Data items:

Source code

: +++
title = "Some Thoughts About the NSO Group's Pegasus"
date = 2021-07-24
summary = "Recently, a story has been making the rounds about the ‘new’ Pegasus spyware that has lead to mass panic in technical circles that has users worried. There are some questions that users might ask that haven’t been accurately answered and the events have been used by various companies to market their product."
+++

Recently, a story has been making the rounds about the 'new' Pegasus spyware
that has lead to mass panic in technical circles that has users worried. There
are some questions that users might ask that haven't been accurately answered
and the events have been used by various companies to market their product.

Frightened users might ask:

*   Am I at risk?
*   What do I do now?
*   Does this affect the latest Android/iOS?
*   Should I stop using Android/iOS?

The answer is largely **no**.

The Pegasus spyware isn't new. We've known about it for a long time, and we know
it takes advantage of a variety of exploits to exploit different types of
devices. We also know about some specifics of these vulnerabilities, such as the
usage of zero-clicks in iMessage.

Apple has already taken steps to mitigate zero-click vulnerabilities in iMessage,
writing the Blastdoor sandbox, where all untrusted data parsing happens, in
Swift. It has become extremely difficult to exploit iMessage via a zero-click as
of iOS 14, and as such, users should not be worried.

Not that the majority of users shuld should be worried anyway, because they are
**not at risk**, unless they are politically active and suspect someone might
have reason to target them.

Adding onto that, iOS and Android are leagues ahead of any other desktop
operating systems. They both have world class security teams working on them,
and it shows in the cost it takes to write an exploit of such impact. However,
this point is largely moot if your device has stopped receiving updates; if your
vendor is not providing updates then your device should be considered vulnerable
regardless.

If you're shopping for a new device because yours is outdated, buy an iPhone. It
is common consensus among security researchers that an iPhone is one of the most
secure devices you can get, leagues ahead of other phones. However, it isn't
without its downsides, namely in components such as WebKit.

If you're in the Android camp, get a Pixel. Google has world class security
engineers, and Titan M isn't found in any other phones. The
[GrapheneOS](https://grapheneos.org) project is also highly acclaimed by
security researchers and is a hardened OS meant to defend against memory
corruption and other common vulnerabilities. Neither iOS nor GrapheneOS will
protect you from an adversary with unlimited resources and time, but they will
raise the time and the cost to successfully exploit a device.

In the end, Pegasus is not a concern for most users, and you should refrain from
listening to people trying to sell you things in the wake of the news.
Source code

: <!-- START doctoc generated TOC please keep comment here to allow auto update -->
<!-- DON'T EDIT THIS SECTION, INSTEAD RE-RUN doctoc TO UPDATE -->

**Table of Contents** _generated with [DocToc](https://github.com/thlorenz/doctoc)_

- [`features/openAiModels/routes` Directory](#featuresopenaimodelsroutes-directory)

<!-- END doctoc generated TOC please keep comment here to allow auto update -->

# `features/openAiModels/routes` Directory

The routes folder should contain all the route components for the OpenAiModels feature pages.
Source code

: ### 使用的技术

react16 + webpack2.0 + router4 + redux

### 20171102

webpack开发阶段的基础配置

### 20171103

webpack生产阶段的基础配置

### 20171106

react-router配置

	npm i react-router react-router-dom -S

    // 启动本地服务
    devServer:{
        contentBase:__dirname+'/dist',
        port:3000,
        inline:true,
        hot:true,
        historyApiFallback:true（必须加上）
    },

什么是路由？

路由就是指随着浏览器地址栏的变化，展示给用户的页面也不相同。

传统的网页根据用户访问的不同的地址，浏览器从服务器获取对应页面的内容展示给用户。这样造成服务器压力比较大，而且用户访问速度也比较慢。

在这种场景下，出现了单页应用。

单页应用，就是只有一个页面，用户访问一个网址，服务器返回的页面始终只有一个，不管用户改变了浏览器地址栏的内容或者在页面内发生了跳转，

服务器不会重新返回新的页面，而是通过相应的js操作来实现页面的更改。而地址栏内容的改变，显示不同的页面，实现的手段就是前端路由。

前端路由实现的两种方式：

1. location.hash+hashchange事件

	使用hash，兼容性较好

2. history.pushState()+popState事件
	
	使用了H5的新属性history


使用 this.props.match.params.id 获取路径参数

Task item = The first line of the records begins the span, and the line containing "of iOS 14, and" ends it. Reproduce that span exactly, both ends included.

Expected answer =
Source code

: +++
title = "Some Thoughts About the NSO Group's Pegasus"
date = 2021-07-24
summary = "Recently, a story has been making the rounds about the ‘new’ Pegasus spyware that has lead to mass panic in technical circles that has users worried. There are some questions that users might ask that haven’t been accurately answered and the events have been used by various companies to market their product."
+++

Recently, a story has been making the rounds about the 'new' Pegasus spyware
that has lead to mass panic in technical circles that has users worried. There
are some questions that users might ask that haven't been accurately answered
and the events have been used by various companies to market their product.

Frightened users might ask:

*   Am I at risk?
*   What do I do now?
*   Does this affect the latest Android/iOS?
*   Should I stop using Android/iOS?

The answer is largely **no**.

The Pegasus spyware isn't new. We've known about it for a long time, and we know
it takes advantage of a variety of exploits to exploit different types of
devices. We also know about some specifics of these vulnerabilities, such as the
usage of zero-clicks in iMessage.

Apple has already taken steps to mitigate zero-click vulnerabilities in iMessage,
writing the Blastdoor sandbox, where all untrusted data parsing happens, in
Swift. It has become extremely difficult to exploit iMessage via a zero-click as
of iOS 14, and as such, users should not be worried.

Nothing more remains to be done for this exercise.